1. Given $$E = 10\text{ MPa}$$ and $$\nu = 0.5$$, Create a graph with three separate curves (lines, in fact) of max principal stress versus max principal strain for three cases: (i) uniaxial tension, (ii) plane strain tension (shear), (iii) and equibiaxial tension.

Plot the graphs for strains up to $$\epsilon = 0.10$$, (that's 10%). Don't worry about finite strain effects, or which definitions of stress and strain to use in this case. Use the following page for definitions of the three cases: specialstraintopics.html.

The problem with using Hooke's Law as a function of strain is that $$\nu = 0.5$$, so the last term here becomes indeterminate.

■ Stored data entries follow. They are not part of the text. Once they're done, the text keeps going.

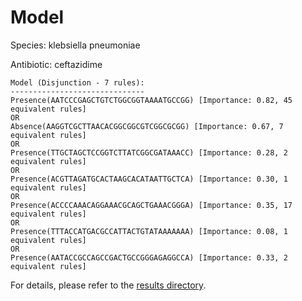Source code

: 
# Model

Species: klebsiella pneumoniae

Antibiotic: ceftazidime

```
Model (Disjunction - 7 rules):
------------------------------
Presence(AATCCCGAGCTGTCTGGCGGTAAAATGCCGG) [Importance: 0.82, 45 equivalent rules]
OR
Absence(AAGGTCGCTTAACACGGCGGCGTCGGCGCGG) [Importance: 0.67, 7 equivalent rules]
OR
Presence(TTGCTAGCTCCGGTCTTATCGGCGATAAACC) [Importance: 0.28, 2 equivalent rules]
OR
Presence(ACGTTAGATGCACTAAGCACATAATTGCTCA) [Importance: 0.30, 1 equivalent rules]
OR
Presence(ACCCCAAACAGGAAACGCAGCTGAAACGGGA) [Importance: 0.35, 17 equivalent rules]
OR
Presence(TTTACCATGACGCCATTACTGTATAAAAAAA) [Importance: 0.08, 1 equivalent rules]
OR
Presence(AATACCGCCAGCCGACTGCCGGGAGAGGCCA) [Importance: 0.33, 2 equivalent rules]

```

For details, please refer to the [results directory](../../../../../results/scm_b/klebsiella+pneumoniae/ceftazidime/repeat_8/).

$\sigma_{ij} = {E \over (1 + \nu)} \left[ \epsilon_{ij} + { \nu \over (1 - 2 \nu)} \delta_{ij} \epsilon_{kk} \right]$
Instead one must use it in the following form

$\epsilon_{ij} = {1 \over E} \left[ (1 + \nu) \sigma_{ij} - \nu \delta_{ij} \sigma_{kk} \right]$
Uniaxial tension is the easiest. It is simply

$\sigma = E \, \epsilon \qquad \qquad \text{(uniaxial tension)}$
Equibiaxial tension is the 2nd easiest. Set $$\epsilon_{11} = \epsilon$$, $$\sigma_{11} = \sigma_{22} = \sigma$$, and $$\sigma_{33} = 0$$.

$\epsilon = {1 \over E} \left[ (1 + \nu) \sigma - 2 \, \nu \sigma \right]$
This reduces to

$\sigma = { E \over 1 - \nu} \epsilon \qquad \qquad \text{(equibiaxial tension)}$
Shear is the trickiest by far. Recall that it can be thought of as plane strain tension. Referring to the sketch on this page: specialstraintopics.html, note that $$\epsilon_{22} = 0$$ and $$\sigma_{33} = 0$$.

Starting with

$\epsilon_{22} = {1 \over E} \left[ \sigma_{22} - \nu ( \sigma_{11} + \sigma_{33} ) \right]$
Set $$\epsilon_{22} = 0$$ and $$\sigma_{33} = 0$$, and this leads to

$\sigma_{22} = \nu \sigma_{11}$
Substitute this into the Hooke's Law equation for $$\epsilon_{11}$$ to get

$\epsilon = {1 \over E} \left[ \sigma - \nu^2 \sigma \right]$
Solving for stress gives

$\sigma = { E \over 1 - \nu^2} \epsilon \qquad \qquad \text{(shear)}$

2. Plot the max principal engineering stress versus max principal engineering strain, up to $$\epsilon_\text{max} = 0.50$$, for uniaxial tension, shear, and equibiaxial tension, for a material having ($$C_{10} = 0.4$$ and $$C_{01} = 0.04$$ ).

Yes, this question is basically the same as #1 above, but with Mooney-Rivlin terms instead.